Task brief
Each line from the one containing "During game programming, performance" to the end of the listing below should be repeated exactly, with no other line included.

· · · · ·

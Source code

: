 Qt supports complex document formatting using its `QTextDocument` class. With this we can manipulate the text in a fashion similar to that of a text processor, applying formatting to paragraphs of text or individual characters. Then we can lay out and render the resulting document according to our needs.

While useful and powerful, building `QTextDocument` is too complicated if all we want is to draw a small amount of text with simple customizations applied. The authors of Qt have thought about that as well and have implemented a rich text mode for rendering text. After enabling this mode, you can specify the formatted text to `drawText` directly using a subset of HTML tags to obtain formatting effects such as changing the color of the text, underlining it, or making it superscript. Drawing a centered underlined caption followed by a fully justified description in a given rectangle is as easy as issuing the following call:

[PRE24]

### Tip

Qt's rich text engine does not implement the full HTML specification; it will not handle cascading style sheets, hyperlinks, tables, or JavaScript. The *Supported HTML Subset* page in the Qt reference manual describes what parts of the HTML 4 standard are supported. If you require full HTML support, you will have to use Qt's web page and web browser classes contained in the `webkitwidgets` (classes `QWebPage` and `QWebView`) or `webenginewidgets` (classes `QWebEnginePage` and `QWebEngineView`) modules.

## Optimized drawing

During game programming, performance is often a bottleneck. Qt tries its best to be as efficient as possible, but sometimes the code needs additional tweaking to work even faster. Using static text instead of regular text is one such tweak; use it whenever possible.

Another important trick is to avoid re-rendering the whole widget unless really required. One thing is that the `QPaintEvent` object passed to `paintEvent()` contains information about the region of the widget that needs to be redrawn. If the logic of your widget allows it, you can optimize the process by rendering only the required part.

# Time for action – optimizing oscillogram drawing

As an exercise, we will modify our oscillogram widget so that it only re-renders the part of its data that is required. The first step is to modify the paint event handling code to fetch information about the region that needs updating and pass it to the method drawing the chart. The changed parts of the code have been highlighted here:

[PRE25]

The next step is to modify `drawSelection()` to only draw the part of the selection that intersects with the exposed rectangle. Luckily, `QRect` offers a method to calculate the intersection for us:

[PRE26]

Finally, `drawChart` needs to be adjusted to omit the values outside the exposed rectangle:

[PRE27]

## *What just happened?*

· · · · ·

Solution for this task
During game programming, performance is often a bottleneck. Qt tries its best to be as efficient as possible, but sometimes the code needs additional tweaking to work even faster. Using static text instead of regular text is one such tweak; use it whenever possible.

Another important trick is to avoid re-rendering the whole widget unless really required. One thing is that the `QPaintEvent` object passed to `paintEvent()` contains information about the region of the widget that needs to be redrawn. If the logic of your widget allows it, you can optimize the process by rendering only the required part.

# Time for action – optimizing oscillogram drawing

As an exercise, we will modify our oscillogram widget so that it only re-renders the part of its data that is required. The first step is to modify the paint event handling code to fetch information about the region that needs updating and pass it to the method drawing the chart. The changed parts of the code have been highlighted here:

[PRE25]

The next step is to modify `drawSelection()` to only draw the part of the selection that intersects with the exposed rectangle. Luckily, `QRect` offers a method to calculate the intersection for us:

[PRE26]

Finally, `drawChart` needs to be adjusted to omit the values outside the exposed rectangle:

[PRE27]

## *What just happened?*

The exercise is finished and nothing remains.